*Data extracted from a collection*

§

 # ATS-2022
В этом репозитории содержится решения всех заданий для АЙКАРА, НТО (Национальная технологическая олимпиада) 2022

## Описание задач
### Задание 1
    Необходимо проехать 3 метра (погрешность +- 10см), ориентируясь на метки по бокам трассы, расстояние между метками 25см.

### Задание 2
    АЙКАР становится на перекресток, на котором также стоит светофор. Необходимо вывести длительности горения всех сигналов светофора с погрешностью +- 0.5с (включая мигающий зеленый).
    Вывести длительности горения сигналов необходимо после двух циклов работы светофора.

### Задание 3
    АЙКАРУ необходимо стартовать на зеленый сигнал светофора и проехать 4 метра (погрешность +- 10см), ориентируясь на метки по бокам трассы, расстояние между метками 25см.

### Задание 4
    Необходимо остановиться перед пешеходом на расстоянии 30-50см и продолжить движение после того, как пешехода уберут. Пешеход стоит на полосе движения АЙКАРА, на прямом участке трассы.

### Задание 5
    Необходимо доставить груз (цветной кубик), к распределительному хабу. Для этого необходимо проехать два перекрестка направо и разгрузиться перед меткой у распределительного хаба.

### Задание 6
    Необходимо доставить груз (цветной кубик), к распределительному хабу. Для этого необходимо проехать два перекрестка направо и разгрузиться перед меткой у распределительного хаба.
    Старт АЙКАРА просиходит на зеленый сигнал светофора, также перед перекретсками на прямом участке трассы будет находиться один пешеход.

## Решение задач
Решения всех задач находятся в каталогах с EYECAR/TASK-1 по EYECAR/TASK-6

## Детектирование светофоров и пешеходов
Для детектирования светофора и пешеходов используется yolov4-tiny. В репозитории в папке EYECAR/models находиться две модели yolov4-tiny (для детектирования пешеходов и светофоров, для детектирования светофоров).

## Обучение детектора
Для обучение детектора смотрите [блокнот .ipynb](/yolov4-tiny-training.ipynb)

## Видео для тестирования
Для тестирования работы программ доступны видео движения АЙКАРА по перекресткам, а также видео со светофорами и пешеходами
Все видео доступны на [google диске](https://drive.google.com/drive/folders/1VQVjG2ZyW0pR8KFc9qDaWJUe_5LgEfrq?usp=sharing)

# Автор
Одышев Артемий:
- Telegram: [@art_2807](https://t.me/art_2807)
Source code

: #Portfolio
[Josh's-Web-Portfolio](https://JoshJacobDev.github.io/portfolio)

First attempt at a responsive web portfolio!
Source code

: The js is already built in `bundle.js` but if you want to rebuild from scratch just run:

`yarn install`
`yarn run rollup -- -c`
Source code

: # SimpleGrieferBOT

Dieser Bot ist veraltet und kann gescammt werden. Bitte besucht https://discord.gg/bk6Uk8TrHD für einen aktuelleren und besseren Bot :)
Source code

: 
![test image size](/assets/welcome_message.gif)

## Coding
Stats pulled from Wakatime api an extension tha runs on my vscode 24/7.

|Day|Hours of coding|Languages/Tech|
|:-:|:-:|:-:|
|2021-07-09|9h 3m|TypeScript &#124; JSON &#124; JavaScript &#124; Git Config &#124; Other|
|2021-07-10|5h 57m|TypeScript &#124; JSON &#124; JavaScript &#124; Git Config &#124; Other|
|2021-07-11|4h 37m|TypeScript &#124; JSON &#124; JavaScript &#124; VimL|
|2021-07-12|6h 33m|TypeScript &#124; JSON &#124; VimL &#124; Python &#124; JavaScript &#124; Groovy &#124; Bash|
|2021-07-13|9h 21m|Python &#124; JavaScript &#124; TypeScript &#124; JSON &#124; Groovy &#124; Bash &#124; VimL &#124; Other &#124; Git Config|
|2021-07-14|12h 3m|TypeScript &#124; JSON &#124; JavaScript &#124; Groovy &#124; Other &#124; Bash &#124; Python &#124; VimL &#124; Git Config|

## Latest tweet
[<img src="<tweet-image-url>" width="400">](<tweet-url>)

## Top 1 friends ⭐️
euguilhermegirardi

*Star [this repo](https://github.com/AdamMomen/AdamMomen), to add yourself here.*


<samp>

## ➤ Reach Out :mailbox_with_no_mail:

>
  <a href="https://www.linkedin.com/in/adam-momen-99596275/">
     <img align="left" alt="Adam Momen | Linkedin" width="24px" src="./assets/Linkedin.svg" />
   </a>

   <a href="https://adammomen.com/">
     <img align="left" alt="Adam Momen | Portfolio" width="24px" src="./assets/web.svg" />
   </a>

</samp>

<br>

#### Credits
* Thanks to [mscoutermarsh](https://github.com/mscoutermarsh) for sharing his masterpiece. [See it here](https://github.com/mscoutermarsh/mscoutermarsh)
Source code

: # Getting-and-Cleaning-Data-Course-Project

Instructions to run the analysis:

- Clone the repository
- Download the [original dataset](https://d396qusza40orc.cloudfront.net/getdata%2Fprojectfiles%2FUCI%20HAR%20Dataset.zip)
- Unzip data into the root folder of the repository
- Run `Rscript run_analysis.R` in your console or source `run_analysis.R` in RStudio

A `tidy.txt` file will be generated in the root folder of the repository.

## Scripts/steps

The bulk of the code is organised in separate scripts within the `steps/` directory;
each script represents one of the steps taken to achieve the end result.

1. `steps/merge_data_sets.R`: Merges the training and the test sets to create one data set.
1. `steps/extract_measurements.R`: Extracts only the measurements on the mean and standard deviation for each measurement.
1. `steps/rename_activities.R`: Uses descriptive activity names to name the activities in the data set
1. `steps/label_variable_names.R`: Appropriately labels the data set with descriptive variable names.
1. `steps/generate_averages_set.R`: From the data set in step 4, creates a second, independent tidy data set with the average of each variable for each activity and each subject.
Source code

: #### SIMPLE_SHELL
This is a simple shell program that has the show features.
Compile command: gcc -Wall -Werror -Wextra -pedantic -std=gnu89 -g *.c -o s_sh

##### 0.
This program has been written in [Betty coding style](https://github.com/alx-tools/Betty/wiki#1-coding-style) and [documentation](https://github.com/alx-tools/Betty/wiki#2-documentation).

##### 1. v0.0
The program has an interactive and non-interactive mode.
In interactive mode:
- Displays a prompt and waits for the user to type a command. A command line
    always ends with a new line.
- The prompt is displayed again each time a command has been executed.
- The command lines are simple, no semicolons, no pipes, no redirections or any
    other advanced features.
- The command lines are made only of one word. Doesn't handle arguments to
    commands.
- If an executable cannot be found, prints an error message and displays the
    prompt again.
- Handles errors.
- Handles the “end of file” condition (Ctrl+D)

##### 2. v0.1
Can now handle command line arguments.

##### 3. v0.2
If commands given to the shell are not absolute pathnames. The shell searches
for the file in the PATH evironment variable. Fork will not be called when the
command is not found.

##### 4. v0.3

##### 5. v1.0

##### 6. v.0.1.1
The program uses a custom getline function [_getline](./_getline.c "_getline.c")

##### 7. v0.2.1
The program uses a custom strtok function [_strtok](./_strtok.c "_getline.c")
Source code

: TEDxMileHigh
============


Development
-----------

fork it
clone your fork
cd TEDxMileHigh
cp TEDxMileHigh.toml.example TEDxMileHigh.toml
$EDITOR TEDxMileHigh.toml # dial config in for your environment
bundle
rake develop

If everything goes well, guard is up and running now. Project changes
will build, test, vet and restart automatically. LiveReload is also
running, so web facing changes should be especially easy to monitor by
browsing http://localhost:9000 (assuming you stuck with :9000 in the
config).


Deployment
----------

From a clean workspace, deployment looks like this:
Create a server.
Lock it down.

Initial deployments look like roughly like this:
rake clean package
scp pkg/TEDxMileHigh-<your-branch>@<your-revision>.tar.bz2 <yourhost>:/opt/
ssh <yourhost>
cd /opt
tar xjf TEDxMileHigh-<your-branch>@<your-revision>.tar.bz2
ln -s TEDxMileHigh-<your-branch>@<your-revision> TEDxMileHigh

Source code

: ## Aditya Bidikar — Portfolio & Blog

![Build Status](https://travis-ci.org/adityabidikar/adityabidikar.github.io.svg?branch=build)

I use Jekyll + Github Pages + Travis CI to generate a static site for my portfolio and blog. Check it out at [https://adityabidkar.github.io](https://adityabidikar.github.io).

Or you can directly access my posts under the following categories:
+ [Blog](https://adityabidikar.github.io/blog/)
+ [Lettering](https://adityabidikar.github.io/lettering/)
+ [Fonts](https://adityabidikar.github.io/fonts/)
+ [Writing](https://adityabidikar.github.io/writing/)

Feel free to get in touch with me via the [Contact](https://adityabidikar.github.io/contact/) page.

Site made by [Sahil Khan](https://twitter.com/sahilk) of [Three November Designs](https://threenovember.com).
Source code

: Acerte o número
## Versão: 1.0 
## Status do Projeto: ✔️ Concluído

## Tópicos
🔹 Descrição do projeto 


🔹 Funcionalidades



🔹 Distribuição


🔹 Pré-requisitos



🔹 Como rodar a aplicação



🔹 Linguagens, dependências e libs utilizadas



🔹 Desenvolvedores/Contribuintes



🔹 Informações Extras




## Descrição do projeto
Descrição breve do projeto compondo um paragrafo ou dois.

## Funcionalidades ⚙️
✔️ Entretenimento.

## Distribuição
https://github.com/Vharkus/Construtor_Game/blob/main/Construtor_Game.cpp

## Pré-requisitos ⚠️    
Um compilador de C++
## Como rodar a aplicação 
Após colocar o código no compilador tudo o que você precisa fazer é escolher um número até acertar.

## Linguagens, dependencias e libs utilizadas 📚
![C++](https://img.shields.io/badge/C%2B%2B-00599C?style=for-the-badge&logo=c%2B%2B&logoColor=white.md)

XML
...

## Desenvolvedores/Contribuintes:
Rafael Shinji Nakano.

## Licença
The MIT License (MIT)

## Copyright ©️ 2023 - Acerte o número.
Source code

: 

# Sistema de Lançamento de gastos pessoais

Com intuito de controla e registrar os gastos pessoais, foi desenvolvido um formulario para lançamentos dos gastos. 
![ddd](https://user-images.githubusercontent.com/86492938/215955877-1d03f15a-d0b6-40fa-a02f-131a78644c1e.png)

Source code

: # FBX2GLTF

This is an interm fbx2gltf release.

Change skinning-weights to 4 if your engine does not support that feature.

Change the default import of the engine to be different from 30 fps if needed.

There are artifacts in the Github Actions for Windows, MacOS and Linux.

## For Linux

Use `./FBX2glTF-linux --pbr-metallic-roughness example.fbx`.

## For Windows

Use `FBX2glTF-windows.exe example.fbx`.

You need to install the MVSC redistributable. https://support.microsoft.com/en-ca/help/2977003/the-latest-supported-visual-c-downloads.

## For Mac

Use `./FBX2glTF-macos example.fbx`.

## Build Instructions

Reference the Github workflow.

§

For the entries above, please state how many lines contain the string "Bash"; give the number and nothing else.

3